It is clear that there is room for debate on the issue of diazepam’s interaction with acute chloroquine overdose. Even the Wozz authors’ claim that the theory is backed up by experiments with animals is strongly contested, especially if we examine more up-to-date material than that quoted by the Wozz authors. For instance, we find, “Studies in animals and humans suggest that early aggressive management of severe chloroquine intoxication has a cardioprotective effect and reduces the fatality rate.”(7)

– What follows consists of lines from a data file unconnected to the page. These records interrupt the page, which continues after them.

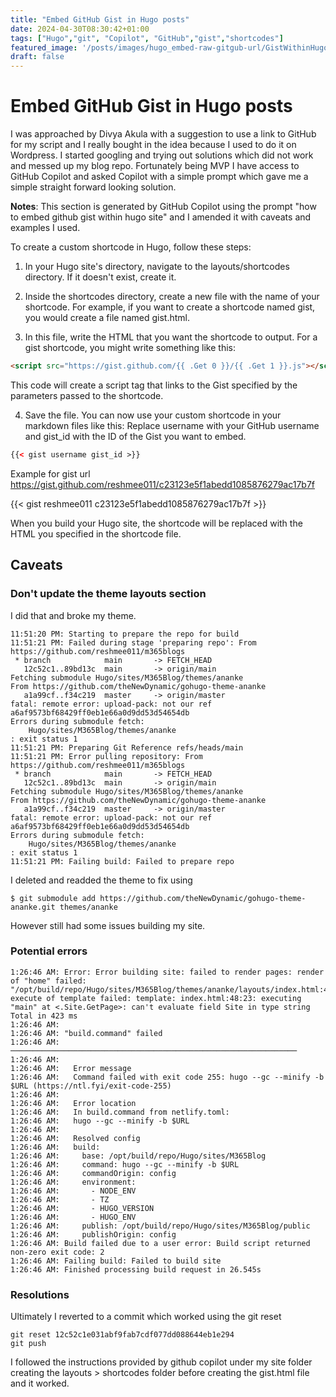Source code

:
 ```yaml
---
title: "Embed GitHub Gist in Hugo posts"
date: 2024-04-30T08:30:42+01:00
tags: ["Hugo","git", "Copilot", "GitHub","gist","shortcodes"]
featured_image: '/posts/images/hugo_embed-raw-gitgub-url/GistWithinHugo.png'
draft: false
---
```


# Embed GitHub Gist in Hugo posts

I was approached by Divya Akula with a suggestion to use a link to GitHub for my script and I really bought in the idea because I used to do it on Wordpress. I started googling and trying out solutions which did not work and messed up my blog repo.
Fortunately being MVP I have access to GitHub Copilot and asked Copilot with a simple prompt which gave me a simple straight forward looking solution. 

**Notes**: This section is generated by GitHub Copilot using the prompt "how to embed github gist within hugo site" and I amended it with caveats and examples I used.

To create a custom shortcode in Hugo, follow these steps:

1. In your Hugo site's directory, navigate to the layouts/shortcodes directory. If it doesn't exist, create it.

2. Inside the shortcodes directory, create a new file with the name of your shortcode. For example, if you want to create a shortcode named gist, you would create a file named gist.html.

3. In this file, write the HTML that you want the shortcode to output. For a gist shortcode, you might write something like this:

```html
<script src="https://gist.github.com/{{ .Get 0 }}/{{ .Get 1 }}.js"></script>
```

This code will create a script tag that links to the Gist specified by the parameters passed to the shortcode.

4. Save the file. You can now use your custom shortcode in your markdown files like this:
Replace username with your GitHub username and gist_id with the ID of the Gist you want to embed.

```html
{{< gist username gist_id >}}
```

Example for gist url https://gist.github.com/reshmee011/c23123e5f1abedd1085876279ac17b7f

{{< gist reshmee011 c23123e5f1abedd1085876279ac17b7f >}}


When you build your Hugo site, the shortcode will be replaced with the HTML you specified in the shortcode file.

## Caveats

### Don't update the theme layouts section

I did that and broke my theme. 

```dotnetcli
11:51:20 PM: Starting to prepare the repo for build
11:51:21 PM: Failed during stage 'preparing repo': From https://github.com/reshmee011/m365blogs
 * branch            main       -> FETCH_HEAD
   12c52c1..89bd13c  main       -> origin/main
Fetching submodule Hugo/sites/M365Blog/themes/ananke
From https://github.com/theNewDynamic/gohugo-theme-ananke
   a1a99cf..f34c219  master     -> origin/master
fatal: remote error: upload-pack: not our ref a6af9573bf68429ff0eb1e66a0d9dd53d54654db
Errors during submodule fetch:
	Hugo/sites/M365Blog/themes/ananke
: exit status 1
11:51:21 PM: Preparing Git Reference refs/heads/main
11:51:21 PM: Error pulling repository: From https://github.com/reshmee011/m365blogs
 * branch            main       -> FETCH_HEAD
   12c52c1..89bd13c  main       -> origin/main
Fetching submodule Hugo/sites/M365Blog/themes/ananke
From https://github.com/theNewDynamic/gohugo-theme-ananke
   a1a99cf..f34c219  master     -> origin/master
fatal: remote error: upload-pack: not our ref a6af9573bf68429ff0eb1e66a0d9dd53d54654db
Errors during submodule fetch:
	Hugo/sites/M365Blog/themes/ananke
: exit status 1
11:51:21 PM: Failing build: Failed to prepare repo
```

I deleted and readded the theme to fix using 
```dotnetcli
$ git submodule add https://github.com/theNewDynamic/gohugo-theme-ananke.git themes/ananke
```

However still had some issues building my site.

### Potential errors

```dotnetcli
1:26:46 AM: Error: Error building site: failed to render pages: render of "home" failed: "/opt/build/repo/Hugo/sites/M365Blog/themes/ananke/layouts/index.html:48:23": execute of template failed: template: index.html:48:23: executing "main" at <.Site.GetPage>: can't evaluate field Site in type string
Total in 423 ms
1:26:46 AM: ​
1:26:46 AM: "build.command" failed                                        
1:26:46 AM: ────────────────────────────────────────────────────────────────
1:26:46 AM: ​
1:26:46 AM:   Error message
1:26:46 AM:   Command failed with exit code 255: hugo --gc --minify -b $URL (https://ntl.fyi/exit-code-255)
1:26:46 AM: ​
1:26:46 AM:   Error location
1:26:46 AM:   In build.command from netlify.toml:
1:26:46 AM:   hugo --gc --minify -b $URL
1:26:46 AM: ​
1:26:46 AM:   Resolved config
1:26:46 AM:   build:
1:26:46 AM:     base: /opt/build/repo/Hugo/sites/M365Blog
1:26:46 AM:     command: hugo --gc --minify -b $URL
1:26:46 AM:     commandOrigin: config
1:26:46 AM:     environment:
1:26:46 AM:       - NODE_ENV
1:26:46 AM:       - TZ
1:26:46 AM:       - HUGO_VERSION
1:26:46 AM:       - HUGO_ENV
1:26:46 AM:     publish: /opt/build/repo/Hugo/sites/M365Blog/public
1:26:46 AM:     publishOrigin: config
1:26:46 AM: Build failed due to a user error: Build script returned non-zero exit code: 2
1:26:46 AM: Failing build: Failed to build site
1:26:46 AM: Finished processing build request in 26.545s
```
### Resolutions

Ultimately I reverted to a commit which worked using the git reset

```dotnetcli
git reset 12c52c1e031abf9fab7cdf077dd088644eb1e294
git push
```

I followed the instructions provided by github copilot under my site folder creating the layouts > shortcodes folder before creating the gist.html file and it worked.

And in enumerating the specific types of aggressive management, the author is quite clear:
“Diazepam (0.1–0.3mg/kg) given by slow intravenous injection, repeated as necessary, is effective at controlling convulsions. In addition, diazepam at approximately 10 times higher doses has been reported to have a specific cardio-protective action in severe chloroquine poisoning.”(8)
Brent (above) goes into considerable detail and with considerable supporting evidence over the cardioprotective effect of diazepam and writing some fifteen years later than the journal studies quoted by Wozz. This suggests that Wozz’s claim that, “Diazepam and the other benzodiazepines . . . are not an antidote to the lethal effect of chloroquine on the heart,”(9) must be viewed with considerable scepticism.
These studies querying the effect of diazepam on chloroquine toxicity have been well-known for many years, but the majority of modern authorities, like Brent, while admitting that the action is not completely understood, come down clearly on the side of the mainstream that concludes the opposite of the Wozz authors. As Olson states:
“. . . diazepam has been reported to antagonise the cardiotoxic effect of chloroquine (the mechanism is unknown, but diazepam may compete with chloroquine for fixation sites on cardiac cells).”(10)
Similarly a paper from Hammersmith Hospital and published in the British Medical Journal(11) had cited studies that diazepam increases the urinary excretion of chloroquine and went on to explain the effect as far as it is understood:
“The action of diazepam at central nervous system receptors may contribute to its beneficial effects in chloroquine poisoning, but there is increasing evidence that a specific action of diazepam at binding sites on heart muscle is important. These putative receptors on cardiac myocytes are quite distinct from diazepam receptors in the central nervous system, being y-aminobutyric acid independent, and until recently had no known function. Benzodiazepine analogues at these receptors have been shown to shorten the duration of intracellular action potential in animal myocardium and may have anti-arrhythmic properties. Moreover, diazepam has been reported to reduce the concentration of chloroquine in rat cardiac muscle despite increasing blood concentrations.”
The use of diazepam in treating chloroquine toxicity originates from a fortuitous observation in Africa in the 1970s. Several large series of cases of chloroquine intoxication found that patients seemed more likely to survive if they had also taken large amounts of diazepam. The protective effect was backed up backed up by subsequent animal experiments and a later prospective trial.(12) Although often discussed, the accumulated wisdom has been reinforced many times in subsequent years.
On the basis of leading theoretical analysis, practical results, current clinical practice, and combined weight of opinion, it would seem likely that the Wozz authors simply failed properly to understand the action of diazepam in chloroquine overdose.
Some practical advantages of zolpidem include: the small size of the tablets compared to other sleeping drugs; that zolpidem interferes with sleep architecture and periods of deep sleep noticeably less than sleeping drugs such as temazepam; and that zolpidem is absorbed more readily from the gastrointestinal tract.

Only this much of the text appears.